HOW ETHICAL ARE REMAKES/REMIXES

Updated: Jun 4


Introduction


The ongoing crisis is difficult to cope up. With colleges, schools, offices and almost every other place shut, people adapt to different methods to deal with the lockdown. Music has played an important role in surviving the situation. In this musical journey, a lot of us must have come across music, lyrics or notes which must have seemed familiar yet different to the ears. The act of remixing is defined as using a machine or computer to change or improve the different parts of an existing music recording to make a new recording[1], but the question which arises, is whether remixing or remaking content is legal, and till which extent is it acceptable. This concern, comes under the domain of Copyrights Law, which is a subsection of the Intellectual Property Law.


Legal Perspective


The national copyright laws of most countries around the world do not effectively address these challenges and leave many important questions unanswered. For example:

· Are remixes legal under copyright law?

· If so, should the “remixed work” benefit from standard copyright protection?

· Should it qualify as a derivative work, in the same way as an adaptation or a translation as defined under Article 2(3) of the Berne Convention on the Protection of Literary and Artistic Works? Should there be a right to remuneration for the original author?

· Should a distinction be made if the remixed work is used for non-commercial purposes?

Many within the cultural industries believe that any unauthorized extract taken from a pre-existing work constitutes copyright infringement. Strictly speaking, they are right.
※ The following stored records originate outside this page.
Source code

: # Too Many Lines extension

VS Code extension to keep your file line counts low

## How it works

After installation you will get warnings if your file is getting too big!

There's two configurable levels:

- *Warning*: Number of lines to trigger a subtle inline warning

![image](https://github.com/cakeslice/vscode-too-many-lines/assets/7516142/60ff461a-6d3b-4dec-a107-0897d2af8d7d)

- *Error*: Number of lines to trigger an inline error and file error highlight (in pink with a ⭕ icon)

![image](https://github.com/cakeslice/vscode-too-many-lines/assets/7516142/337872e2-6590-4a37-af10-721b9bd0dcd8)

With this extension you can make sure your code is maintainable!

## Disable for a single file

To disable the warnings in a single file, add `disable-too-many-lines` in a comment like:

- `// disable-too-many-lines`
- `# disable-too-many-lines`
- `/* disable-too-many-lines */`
Remixes do violate the copyright in a pre-existing work, insofar as the act of creating a second work that contains elements of an original work violates both the right of reproduction (Article 9 of the Berne Convention) and the right of communication to the public (Article 8 of the WIPO Copyright Treaty) of the original author.
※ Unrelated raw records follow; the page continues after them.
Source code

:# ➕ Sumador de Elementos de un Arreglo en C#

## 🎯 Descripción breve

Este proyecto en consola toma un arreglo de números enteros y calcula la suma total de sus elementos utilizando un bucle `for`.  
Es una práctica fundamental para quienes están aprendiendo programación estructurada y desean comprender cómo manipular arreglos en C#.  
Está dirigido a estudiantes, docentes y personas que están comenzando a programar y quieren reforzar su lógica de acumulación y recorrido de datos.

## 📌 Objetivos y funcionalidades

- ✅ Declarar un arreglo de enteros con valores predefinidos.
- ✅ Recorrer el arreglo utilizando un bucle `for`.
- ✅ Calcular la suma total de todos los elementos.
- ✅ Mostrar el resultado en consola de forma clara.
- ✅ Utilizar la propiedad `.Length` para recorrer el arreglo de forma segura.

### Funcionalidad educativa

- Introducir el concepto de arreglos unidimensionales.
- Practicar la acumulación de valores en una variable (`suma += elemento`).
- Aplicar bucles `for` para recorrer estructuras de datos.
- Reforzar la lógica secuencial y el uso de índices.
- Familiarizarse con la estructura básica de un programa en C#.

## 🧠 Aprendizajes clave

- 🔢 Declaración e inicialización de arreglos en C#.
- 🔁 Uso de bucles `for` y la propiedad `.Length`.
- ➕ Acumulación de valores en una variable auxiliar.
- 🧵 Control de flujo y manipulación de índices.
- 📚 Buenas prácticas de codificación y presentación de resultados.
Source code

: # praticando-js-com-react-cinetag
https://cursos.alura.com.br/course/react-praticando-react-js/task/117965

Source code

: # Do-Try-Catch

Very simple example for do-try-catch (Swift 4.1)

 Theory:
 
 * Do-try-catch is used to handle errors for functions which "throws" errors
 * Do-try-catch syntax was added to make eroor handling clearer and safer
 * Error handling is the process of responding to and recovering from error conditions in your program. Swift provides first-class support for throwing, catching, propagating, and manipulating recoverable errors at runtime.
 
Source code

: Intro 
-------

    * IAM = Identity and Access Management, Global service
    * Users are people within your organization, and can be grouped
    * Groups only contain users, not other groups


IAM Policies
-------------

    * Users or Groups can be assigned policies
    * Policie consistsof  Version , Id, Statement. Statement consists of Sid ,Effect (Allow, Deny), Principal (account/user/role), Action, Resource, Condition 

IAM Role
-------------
The moral rights of the original author also come into play. Under Article 6 bis of the Berne Convention, “the author shall have the right to claim authorship of the work and to object to any distortion, mutilation or other modification, which would be prejudicial to his honour or reputation”. When a given song is remixed in a way that strongly decontextualizes its meaning, the author of the original work can claim a violation of moral rights.[2]

There are websites available which claim to make songs plagiarism free by providing them licenses and ready to use for remixing and remaking. This is possible only because of the definitions of plagiarism and ownership varies from country to country, which allows people to find loopholes and vandalise original work in the name of remixing or remaking them. Canada is one of a few countries, if not the only one, to have introduced into its copyright law a new exception for non-commercial user-generated content. Article 29 of Canada’s Copyright Modernization Act (2012) states that there is no infringement if: (i) the use is done solely for non-commercial purpose; (ii) the original source is mentioned; (iii) the individual has reasonable ground to believe that he or she is not infringing copyright; and (iv) the remix does not have a “substantial adverse effect” on the exploitation of the existing work.



Exceptions


This is obviously a risky way to interpret this enormous grey area, because no self-respecting musician makes music to remain anonymous.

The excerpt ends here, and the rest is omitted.